WHAT YOU NEED TO DO>
For the data below, work out how many lines contain the word "images" and supply only that number.

EXERCISE DATA>
☆ ☆ ☆ ☆

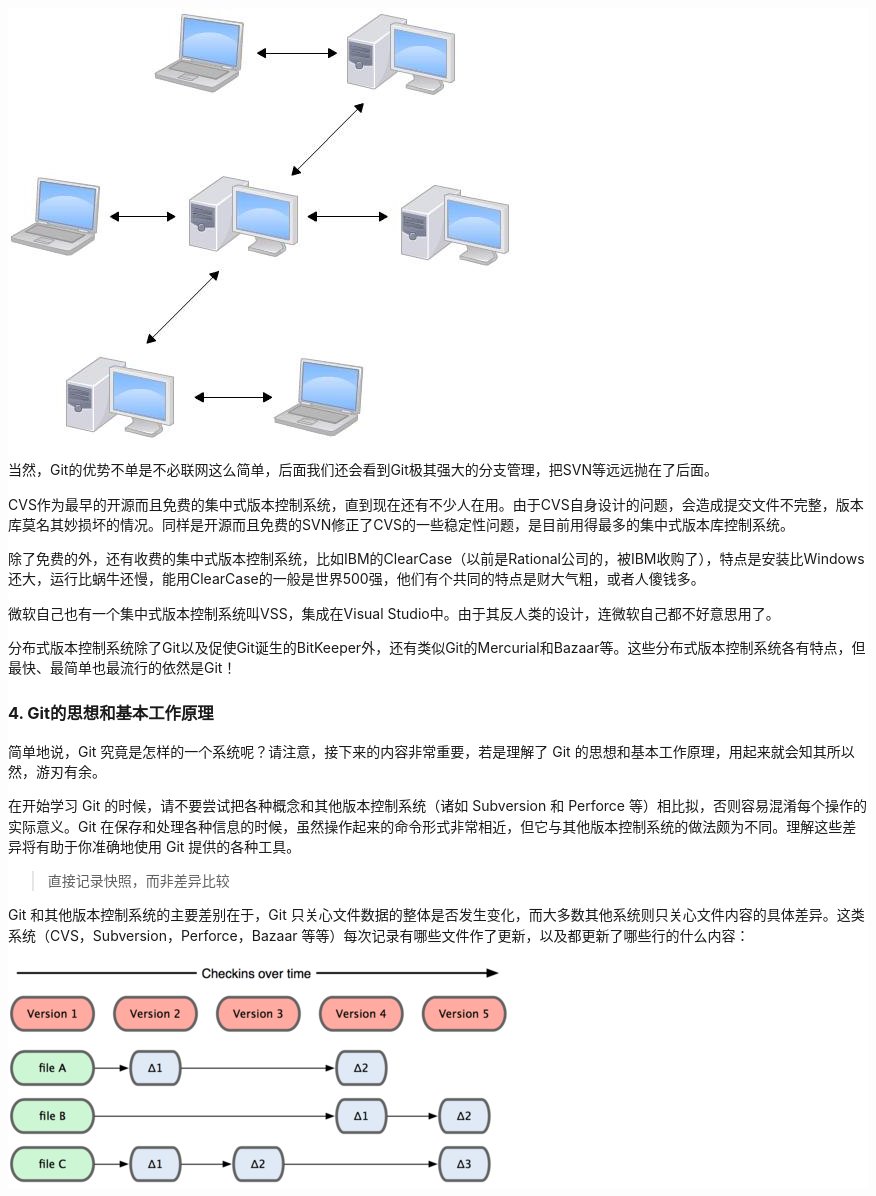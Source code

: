 ![](./images/2014_01_03_07.jpg)

当然，Git的优势不单是不必联网这么简单，后面我们还会看到Git极其强大的分支管理，把SVN等远远抛在了后面。

CVS作为最早的开源而且免费的集中式版本控制系统，直到现在还有不少人在用。由于CVS自身设计的问题，会造成提交文件不完整，版本库莫名其妙损坏的情况。同样是开源而且免费的SVN修正了CVS的一些稳定性问题，是目前用得最多的集中式版本库控制系统。

除了免费的外，还有收费的集中式版本控制系统，比如IBM的ClearCase（以前是Rational公司的，被IBM收购了），特点是安装比Windows还大，运行比蜗牛还慢，能用ClearCase的一般是世界500强，他们有个共同的特点是财大气粗，或者人傻钱多。

微软自己也有一个集中式版本控制系统叫VSS，集成在Visual Studio中。由于其反人类的设计，连微软自己都不好意思用了。

分布式版本控制系统除了Git以及促使Git诞生的BitKeeper外，还有类似Git的Mercurial和Bazaar等。这些分布式版本控制系统各有特点，但最快、最简单也最流行的依然是Git！

### 4. Git的思想和基本工作原理

简单地说，Git 究竟是怎样的一个系统呢？请注意，接下来的内容非常重要，若是理解了 Git 的思想和基本工作原理，用起来就会知其所以然，游刃有余。

在开始学习 Git 的时候，请不要尝试把各种概念和其他版本控制系统（诸如 Subversion 和 Perforce 等）相比拟，否则容易混淆每个操作的实际意义。Git 在保存和处理各种信息的时候，虽然操作起来的命令形式非常相近，但它与其他版本控制系统的做法颇为不同。理解这些差异将有助于你准确地使用 Git 提供的各种工具。

> 直接记录快照，而非差异比较

Git 和其他版本控制系统的主要差别在于，Git 只关心文件数据的整体是否发生变化，而大多数其他系统则只关心文件内容的具体差异。这类系统（CVS，Subversion，Perforce，Bazaar 等等）每次记录有哪些文件作了更新，以及都更新了哪些行的什么内容：

![](./images/2014_01_06_01.png)
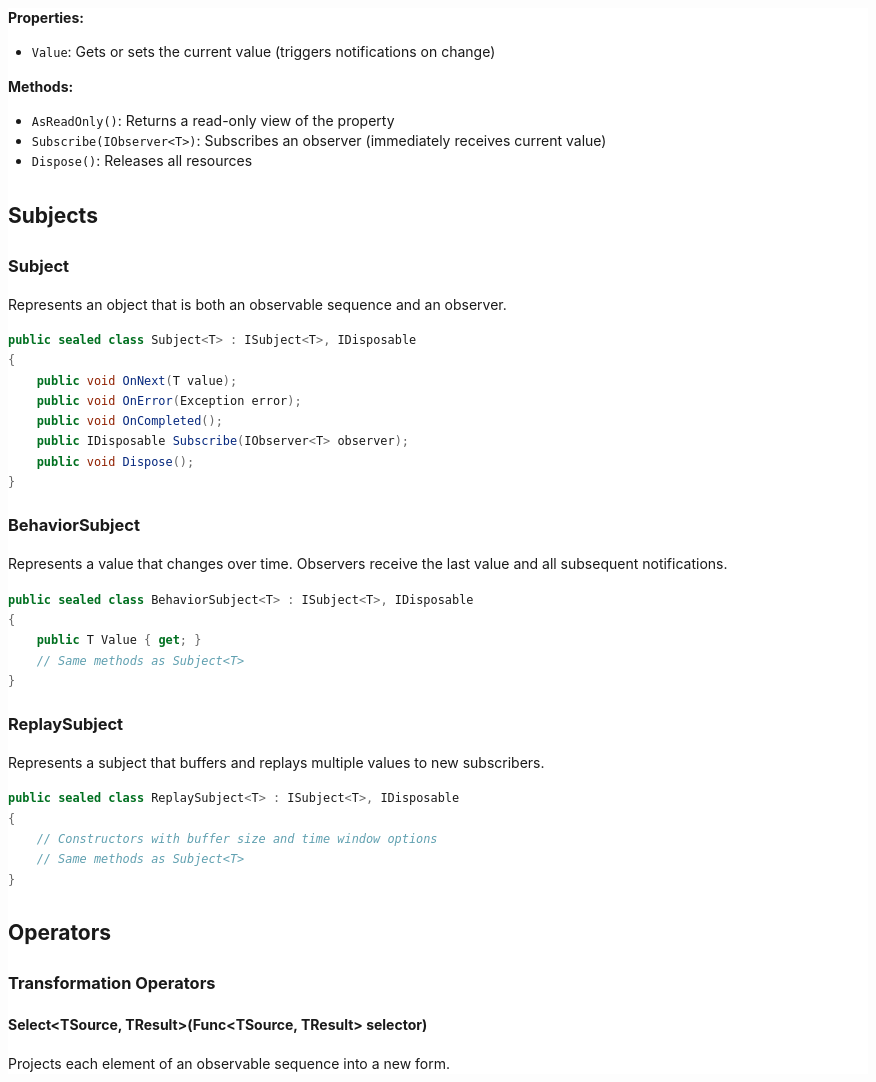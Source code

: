 **Properties:**
- `Value`: Gets or sets the current value (triggers notifications on change)

**Methods:**
- `AsReadOnly()`: Returns a read-only view of the property
- `Subscribe(IObserver<T>)`: Subscribes an observer (immediately receives current value)
- `Dispose()`: Releases all resources

## Subjects

### Subject<T>
Represents an object that is both an observable sequence and an observer.

```csharp
public sealed class Subject<T> : ISubject<T>, IDisposable
{
    public void OnNext(T value);
    public void OnError(Exception error);
    public void OnCompleted();
    public IDisposable Subscribe(IObserver<T> observer);
    public void Dispose();
}
```

### BehaviorSubject<T>
Represents a value that changes over time. Observers receive the last value and all subsequent notifications.

```csharp
public sealed class BehaviorSubject<T> : ISubject<T>, IDisposable
{
    public T Value { get; }
    // Same methods as Subject<T>
}
```

### ReplaySubject<T>
Represents a subject that buffers and replays multiple values to new subscribers.

```csharp
public sealed class ReplaySubject<T> : ISubject<T>, IDisposable
{
    // Constructors with buffer size and time window options
    // Same methods as Subject<T>
}
```

## Operators

### Transformation Operators

#### Select<TSource, TResult>(Func<TSource, TResult> selector)
Projects each element of an observable sequence into a new form.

☆ ☆ ☆ ☆

REPLY TO THE EXERCISE>
2